**Activity:**
Restate word for word the entries below, starting with the line with "C^\infty(i \faPd, \cAtwoP).$" and continuing through the line with "Such a widely". Include both of those lines and no others.

**Saved data entries:**
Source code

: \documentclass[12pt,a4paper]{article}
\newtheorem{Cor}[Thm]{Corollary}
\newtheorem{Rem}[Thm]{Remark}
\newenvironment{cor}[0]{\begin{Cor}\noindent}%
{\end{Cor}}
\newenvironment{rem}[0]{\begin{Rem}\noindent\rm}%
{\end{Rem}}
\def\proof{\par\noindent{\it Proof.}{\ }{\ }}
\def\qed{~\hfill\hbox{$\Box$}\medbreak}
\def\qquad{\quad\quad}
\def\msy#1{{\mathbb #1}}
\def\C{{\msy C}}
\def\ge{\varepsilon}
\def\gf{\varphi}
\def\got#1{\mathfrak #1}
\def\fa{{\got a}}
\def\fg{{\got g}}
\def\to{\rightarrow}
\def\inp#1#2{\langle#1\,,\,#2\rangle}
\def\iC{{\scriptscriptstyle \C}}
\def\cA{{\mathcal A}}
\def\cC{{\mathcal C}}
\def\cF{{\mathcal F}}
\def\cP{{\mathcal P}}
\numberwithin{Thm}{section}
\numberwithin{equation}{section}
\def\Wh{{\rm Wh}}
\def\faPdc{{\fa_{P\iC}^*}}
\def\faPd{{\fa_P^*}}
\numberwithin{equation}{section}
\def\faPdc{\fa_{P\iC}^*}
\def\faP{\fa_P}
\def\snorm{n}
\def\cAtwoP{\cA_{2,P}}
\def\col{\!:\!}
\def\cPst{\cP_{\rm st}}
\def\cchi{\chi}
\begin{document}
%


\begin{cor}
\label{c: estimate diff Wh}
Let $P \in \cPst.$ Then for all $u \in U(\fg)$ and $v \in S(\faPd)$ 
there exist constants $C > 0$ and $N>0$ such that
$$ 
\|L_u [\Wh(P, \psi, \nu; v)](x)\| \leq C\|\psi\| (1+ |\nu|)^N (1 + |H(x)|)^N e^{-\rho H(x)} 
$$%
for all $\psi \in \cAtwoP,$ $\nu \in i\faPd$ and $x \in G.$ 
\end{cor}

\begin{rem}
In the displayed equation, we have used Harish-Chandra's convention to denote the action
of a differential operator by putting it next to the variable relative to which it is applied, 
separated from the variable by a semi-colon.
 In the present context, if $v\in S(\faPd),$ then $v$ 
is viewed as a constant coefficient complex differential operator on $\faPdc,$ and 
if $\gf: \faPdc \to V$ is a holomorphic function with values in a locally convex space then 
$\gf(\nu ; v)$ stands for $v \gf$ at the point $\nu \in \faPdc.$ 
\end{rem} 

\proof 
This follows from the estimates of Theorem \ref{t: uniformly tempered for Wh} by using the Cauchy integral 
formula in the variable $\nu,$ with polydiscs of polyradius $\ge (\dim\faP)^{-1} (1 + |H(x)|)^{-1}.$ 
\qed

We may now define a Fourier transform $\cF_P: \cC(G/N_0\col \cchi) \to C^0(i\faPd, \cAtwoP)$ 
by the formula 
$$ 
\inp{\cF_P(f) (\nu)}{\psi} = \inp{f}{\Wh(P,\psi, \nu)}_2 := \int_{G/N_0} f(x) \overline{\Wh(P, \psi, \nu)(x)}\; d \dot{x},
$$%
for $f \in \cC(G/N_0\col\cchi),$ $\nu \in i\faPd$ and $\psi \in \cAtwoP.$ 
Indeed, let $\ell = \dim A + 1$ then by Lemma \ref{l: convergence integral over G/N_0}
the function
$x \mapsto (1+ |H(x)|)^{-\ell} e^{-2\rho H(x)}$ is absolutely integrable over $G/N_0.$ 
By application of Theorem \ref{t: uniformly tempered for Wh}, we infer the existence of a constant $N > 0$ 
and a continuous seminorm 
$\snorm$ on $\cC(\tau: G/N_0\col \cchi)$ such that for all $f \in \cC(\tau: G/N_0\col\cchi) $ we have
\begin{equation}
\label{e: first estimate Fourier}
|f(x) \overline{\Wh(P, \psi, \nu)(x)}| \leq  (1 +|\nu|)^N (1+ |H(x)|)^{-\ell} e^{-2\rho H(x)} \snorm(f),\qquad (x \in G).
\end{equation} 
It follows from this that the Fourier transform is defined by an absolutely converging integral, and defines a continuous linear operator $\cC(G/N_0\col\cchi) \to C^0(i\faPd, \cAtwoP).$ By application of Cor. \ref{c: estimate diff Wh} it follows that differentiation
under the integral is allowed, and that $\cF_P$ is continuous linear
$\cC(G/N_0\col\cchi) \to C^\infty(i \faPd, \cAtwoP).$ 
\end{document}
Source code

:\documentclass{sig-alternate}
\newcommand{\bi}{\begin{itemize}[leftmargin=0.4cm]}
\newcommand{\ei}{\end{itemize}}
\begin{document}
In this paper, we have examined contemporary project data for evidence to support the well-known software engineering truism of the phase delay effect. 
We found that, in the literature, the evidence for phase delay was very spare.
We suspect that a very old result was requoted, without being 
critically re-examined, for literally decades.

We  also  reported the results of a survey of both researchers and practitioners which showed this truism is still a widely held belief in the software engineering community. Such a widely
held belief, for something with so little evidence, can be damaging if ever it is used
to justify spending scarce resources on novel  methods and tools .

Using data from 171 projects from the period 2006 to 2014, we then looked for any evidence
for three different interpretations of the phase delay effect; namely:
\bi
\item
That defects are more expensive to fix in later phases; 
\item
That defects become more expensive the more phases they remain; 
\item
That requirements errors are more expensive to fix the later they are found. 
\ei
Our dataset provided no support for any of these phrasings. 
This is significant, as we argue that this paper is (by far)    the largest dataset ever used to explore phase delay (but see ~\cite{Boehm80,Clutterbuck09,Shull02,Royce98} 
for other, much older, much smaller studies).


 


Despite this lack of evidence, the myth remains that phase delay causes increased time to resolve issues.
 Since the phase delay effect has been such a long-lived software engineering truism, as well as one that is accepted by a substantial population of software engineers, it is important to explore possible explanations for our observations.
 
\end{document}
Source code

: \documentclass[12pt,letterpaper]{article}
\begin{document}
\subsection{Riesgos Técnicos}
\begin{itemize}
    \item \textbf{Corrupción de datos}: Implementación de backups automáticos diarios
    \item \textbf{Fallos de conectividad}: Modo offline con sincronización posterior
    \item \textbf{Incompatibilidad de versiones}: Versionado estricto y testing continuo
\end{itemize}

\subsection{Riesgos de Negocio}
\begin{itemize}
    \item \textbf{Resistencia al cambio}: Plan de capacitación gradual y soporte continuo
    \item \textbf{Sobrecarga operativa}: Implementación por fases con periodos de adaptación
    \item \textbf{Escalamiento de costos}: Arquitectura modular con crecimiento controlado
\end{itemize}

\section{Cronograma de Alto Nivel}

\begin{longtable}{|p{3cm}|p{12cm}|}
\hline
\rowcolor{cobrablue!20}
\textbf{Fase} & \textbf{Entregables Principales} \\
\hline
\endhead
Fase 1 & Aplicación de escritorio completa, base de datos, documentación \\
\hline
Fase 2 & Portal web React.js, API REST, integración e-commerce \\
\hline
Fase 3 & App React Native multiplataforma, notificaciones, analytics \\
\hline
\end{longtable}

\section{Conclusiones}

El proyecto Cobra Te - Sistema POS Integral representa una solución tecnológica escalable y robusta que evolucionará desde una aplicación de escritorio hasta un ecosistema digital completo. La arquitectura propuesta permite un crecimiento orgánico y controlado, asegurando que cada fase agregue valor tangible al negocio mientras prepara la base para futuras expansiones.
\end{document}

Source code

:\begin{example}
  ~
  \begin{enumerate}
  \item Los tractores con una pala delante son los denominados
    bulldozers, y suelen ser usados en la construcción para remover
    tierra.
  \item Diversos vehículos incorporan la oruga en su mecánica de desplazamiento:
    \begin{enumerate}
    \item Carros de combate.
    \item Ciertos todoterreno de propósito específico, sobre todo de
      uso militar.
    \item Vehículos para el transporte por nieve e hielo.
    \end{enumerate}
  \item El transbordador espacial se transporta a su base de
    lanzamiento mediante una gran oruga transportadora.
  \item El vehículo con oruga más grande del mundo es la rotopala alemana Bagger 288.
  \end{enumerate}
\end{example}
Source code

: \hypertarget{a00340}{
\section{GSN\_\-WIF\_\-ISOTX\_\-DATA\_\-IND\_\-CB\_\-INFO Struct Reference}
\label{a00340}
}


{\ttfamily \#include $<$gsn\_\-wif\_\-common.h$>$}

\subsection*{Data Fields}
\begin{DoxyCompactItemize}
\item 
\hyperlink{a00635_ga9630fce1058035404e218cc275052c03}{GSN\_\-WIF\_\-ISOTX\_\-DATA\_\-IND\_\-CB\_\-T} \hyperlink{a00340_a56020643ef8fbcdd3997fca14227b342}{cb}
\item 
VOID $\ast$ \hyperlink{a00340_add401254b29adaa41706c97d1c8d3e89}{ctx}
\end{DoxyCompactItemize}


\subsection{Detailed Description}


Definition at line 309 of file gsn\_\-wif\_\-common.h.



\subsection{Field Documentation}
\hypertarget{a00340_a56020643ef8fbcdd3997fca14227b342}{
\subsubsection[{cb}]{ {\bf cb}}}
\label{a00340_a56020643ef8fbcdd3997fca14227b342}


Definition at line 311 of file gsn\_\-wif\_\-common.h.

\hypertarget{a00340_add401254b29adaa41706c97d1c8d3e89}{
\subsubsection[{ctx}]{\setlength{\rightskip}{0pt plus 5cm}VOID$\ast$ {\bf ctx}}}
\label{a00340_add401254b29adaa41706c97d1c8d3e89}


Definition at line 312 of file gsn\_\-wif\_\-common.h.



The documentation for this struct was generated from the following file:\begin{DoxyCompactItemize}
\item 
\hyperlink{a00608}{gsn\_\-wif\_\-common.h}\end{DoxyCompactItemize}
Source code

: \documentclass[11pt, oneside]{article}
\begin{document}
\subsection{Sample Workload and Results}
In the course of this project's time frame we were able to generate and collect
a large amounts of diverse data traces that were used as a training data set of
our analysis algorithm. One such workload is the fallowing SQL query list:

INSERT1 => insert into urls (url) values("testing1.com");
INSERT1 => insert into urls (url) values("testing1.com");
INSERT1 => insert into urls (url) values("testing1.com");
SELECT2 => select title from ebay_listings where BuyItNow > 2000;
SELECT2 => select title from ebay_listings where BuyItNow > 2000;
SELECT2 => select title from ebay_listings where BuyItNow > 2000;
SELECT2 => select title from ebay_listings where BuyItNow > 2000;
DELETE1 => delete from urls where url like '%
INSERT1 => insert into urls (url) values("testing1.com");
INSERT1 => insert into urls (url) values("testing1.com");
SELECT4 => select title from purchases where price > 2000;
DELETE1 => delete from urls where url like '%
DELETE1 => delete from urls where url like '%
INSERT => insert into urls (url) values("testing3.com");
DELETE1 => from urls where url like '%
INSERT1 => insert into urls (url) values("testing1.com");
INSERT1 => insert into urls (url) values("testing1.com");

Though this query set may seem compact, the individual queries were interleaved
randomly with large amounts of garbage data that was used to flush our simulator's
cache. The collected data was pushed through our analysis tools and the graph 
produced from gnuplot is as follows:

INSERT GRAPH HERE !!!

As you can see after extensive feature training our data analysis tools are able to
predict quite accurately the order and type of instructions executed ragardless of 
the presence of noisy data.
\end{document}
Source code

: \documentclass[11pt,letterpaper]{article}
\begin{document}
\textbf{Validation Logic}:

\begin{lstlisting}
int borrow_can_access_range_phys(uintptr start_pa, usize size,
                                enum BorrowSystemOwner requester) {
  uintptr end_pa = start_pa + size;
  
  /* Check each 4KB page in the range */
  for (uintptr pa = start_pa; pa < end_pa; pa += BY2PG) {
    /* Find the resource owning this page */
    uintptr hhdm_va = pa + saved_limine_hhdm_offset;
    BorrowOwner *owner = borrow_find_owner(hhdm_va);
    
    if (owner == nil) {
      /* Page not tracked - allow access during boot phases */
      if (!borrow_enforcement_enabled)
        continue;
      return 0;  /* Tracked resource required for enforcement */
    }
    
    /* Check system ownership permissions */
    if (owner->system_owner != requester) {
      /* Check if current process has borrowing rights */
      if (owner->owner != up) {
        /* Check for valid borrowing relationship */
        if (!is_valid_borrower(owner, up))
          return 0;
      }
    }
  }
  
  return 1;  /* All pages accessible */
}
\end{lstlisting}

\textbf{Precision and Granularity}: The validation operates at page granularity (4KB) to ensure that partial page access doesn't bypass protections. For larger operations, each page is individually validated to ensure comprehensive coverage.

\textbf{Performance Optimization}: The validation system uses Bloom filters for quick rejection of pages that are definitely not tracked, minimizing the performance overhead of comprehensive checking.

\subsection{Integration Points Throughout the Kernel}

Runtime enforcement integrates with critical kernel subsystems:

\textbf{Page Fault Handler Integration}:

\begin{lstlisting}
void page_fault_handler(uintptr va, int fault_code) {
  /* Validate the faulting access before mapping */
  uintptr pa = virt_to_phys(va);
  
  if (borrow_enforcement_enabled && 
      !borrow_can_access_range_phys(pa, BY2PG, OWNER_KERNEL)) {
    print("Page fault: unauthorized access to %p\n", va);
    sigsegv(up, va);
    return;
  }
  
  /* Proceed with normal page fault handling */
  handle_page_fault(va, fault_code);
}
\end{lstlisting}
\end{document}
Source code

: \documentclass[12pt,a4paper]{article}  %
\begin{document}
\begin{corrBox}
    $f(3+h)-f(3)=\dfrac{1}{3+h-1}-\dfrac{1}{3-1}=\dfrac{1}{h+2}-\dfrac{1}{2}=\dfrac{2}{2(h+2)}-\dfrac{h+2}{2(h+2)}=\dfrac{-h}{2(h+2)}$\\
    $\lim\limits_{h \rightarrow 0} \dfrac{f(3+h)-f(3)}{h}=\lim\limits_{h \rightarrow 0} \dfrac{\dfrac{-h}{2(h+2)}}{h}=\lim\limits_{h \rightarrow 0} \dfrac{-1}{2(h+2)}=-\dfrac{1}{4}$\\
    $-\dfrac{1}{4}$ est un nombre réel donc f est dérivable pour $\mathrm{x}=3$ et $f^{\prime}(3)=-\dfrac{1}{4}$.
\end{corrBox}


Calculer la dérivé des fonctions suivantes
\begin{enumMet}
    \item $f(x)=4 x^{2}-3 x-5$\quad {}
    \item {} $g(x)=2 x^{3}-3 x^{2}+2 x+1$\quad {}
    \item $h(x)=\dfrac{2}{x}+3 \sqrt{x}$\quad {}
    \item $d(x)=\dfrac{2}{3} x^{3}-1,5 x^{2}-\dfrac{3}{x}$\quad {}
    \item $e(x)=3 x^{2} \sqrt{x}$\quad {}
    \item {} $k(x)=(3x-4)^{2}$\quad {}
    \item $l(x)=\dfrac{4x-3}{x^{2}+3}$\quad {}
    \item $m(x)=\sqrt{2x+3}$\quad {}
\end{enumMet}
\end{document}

**Result for this exercise:**
$\cC(G/N_0\col\cchi) \to C^\infty(i \faPd, \cAtwoP).$ 
\end{document}
Source code

:\documentclass{sig-alternate}
\newcommand{\bi}{\begin{itemize}[leftmargin=0.4cm]}
\newcommand{\ei}{\end{itemize}}
\begin{document}
In this paper, we have examined contemporary project data for evidence to support the well-known software engineering truism of the phase delay effect. 
We found that, in the literature, the evidence for phase delay was very spare.
We suspect that a very old result was requoted, without being 
critically re-examined, for literally decades.

We  also  reported the results of a survey of both researchers and practitioners which showed this truism is still a widely held belief in the software engineering community. Such a widely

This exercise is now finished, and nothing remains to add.